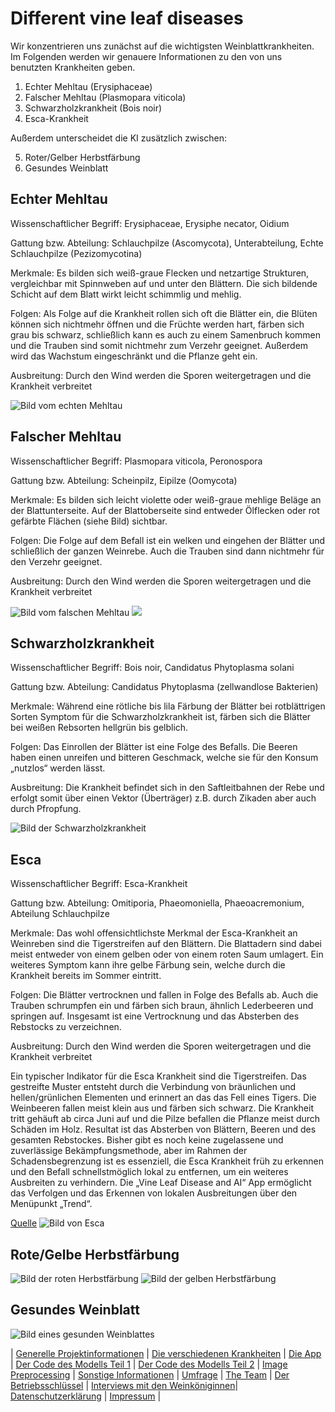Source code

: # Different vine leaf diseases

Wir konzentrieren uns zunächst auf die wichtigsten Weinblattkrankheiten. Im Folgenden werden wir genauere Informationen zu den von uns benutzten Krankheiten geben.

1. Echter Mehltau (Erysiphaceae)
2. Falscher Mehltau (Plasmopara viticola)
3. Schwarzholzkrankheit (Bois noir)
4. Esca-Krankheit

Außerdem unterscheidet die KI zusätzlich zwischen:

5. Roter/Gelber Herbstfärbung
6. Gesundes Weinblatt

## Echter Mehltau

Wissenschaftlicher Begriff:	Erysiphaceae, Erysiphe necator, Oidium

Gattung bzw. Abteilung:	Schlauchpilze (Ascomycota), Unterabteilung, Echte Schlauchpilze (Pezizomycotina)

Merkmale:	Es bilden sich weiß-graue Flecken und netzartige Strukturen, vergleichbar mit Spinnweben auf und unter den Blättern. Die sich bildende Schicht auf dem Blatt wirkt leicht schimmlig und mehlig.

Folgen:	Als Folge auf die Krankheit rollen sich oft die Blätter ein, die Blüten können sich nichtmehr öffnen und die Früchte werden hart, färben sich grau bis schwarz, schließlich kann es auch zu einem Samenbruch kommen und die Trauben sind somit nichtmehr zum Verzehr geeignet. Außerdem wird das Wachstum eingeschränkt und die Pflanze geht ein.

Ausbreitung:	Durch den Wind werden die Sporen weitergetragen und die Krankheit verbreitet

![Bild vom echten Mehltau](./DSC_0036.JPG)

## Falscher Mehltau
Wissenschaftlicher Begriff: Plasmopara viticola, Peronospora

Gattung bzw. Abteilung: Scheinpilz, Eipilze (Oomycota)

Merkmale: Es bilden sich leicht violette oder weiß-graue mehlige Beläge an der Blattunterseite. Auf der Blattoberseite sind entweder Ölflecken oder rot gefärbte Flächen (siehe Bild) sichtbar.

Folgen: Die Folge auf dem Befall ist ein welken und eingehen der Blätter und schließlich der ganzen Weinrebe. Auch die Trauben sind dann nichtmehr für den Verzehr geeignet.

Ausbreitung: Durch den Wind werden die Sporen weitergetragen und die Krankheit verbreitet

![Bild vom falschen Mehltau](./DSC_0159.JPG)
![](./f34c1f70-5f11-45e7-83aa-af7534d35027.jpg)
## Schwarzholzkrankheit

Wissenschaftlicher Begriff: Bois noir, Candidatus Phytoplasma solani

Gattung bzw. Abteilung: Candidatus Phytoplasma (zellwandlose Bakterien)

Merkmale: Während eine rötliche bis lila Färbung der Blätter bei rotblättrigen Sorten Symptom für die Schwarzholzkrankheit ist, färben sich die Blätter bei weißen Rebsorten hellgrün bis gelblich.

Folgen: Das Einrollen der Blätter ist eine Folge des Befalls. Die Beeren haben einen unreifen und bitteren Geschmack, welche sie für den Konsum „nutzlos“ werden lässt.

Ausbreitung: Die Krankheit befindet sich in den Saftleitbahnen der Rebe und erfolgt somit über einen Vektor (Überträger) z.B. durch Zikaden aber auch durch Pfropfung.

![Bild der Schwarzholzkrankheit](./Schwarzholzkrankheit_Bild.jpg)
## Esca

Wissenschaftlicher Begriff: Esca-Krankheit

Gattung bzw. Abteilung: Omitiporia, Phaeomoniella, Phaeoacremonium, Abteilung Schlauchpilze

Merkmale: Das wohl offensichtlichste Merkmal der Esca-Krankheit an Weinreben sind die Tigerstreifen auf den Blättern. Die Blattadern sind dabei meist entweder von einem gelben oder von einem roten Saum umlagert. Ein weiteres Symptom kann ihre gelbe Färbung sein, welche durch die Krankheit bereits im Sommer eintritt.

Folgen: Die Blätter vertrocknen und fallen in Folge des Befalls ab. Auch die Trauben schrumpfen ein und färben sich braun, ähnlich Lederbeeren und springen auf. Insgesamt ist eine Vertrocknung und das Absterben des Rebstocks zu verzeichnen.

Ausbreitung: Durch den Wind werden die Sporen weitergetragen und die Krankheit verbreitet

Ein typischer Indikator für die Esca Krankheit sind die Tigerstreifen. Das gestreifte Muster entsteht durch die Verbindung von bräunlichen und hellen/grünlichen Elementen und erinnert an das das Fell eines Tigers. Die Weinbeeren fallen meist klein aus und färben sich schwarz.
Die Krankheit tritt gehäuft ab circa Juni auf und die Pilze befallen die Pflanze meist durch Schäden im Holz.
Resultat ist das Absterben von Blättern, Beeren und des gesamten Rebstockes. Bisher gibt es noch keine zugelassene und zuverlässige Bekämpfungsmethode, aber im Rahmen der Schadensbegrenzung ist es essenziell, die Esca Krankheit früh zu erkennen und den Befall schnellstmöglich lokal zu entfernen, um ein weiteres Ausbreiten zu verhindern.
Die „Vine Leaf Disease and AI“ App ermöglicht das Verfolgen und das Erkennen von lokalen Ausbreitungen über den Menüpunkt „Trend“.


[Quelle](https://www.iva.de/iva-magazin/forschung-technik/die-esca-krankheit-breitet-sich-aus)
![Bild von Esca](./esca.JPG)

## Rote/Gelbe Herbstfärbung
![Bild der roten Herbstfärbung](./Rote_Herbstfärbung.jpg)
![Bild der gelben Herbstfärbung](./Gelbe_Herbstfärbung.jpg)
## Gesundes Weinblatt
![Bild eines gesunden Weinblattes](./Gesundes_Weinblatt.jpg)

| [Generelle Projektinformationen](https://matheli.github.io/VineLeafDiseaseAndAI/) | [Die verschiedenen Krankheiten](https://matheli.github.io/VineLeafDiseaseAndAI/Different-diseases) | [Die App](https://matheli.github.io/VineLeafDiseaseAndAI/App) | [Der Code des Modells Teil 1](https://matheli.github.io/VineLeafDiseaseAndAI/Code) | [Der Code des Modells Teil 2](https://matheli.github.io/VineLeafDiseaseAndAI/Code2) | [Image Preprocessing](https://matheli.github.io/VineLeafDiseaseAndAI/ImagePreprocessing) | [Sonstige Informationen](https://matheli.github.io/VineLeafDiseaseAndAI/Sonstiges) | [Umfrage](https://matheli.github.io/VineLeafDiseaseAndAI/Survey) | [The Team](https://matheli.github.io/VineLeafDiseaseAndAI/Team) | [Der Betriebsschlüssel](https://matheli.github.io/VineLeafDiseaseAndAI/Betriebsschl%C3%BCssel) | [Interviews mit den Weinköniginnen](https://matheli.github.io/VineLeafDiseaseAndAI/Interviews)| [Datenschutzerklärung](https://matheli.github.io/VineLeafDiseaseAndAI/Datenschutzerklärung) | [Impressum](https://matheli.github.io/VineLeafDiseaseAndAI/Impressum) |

→ **EXERCISE BRIEF**
I'd like the lines above from the one with "Die „Vine Leaf" up to and including the one with "eines gesunden Weinblattes](./Gesundes_Weinblatt.jpg)" copied exactly, with no other lines.

→ **FINAL ANSWER**
Die „Vine Leaf Disease and AI“ App ermöglicht das Verfolgen und das Erkennen von lokalen Ausbreitungen über den Menüpunkt „Trend“.


[Quelle](https://www.iva.de/iva-magazin/forschung-technik/die-esca-krankheit-breitet-sich-aus)
![Bild von Esca](./esca.JPG)

## Rote/Gelbe Herbstfärbung
![Bild der roten Herbstfärbung](./Rote_Herbstfärbung.jpg)
![Bild der gelben Herbstfärbung](./Gelbe_Herbstfärbung.jpg)
## Gesundes Weinblatt
![Bild eines gesunden Weinblattes](./Gesundes_Weinblatt.jpg)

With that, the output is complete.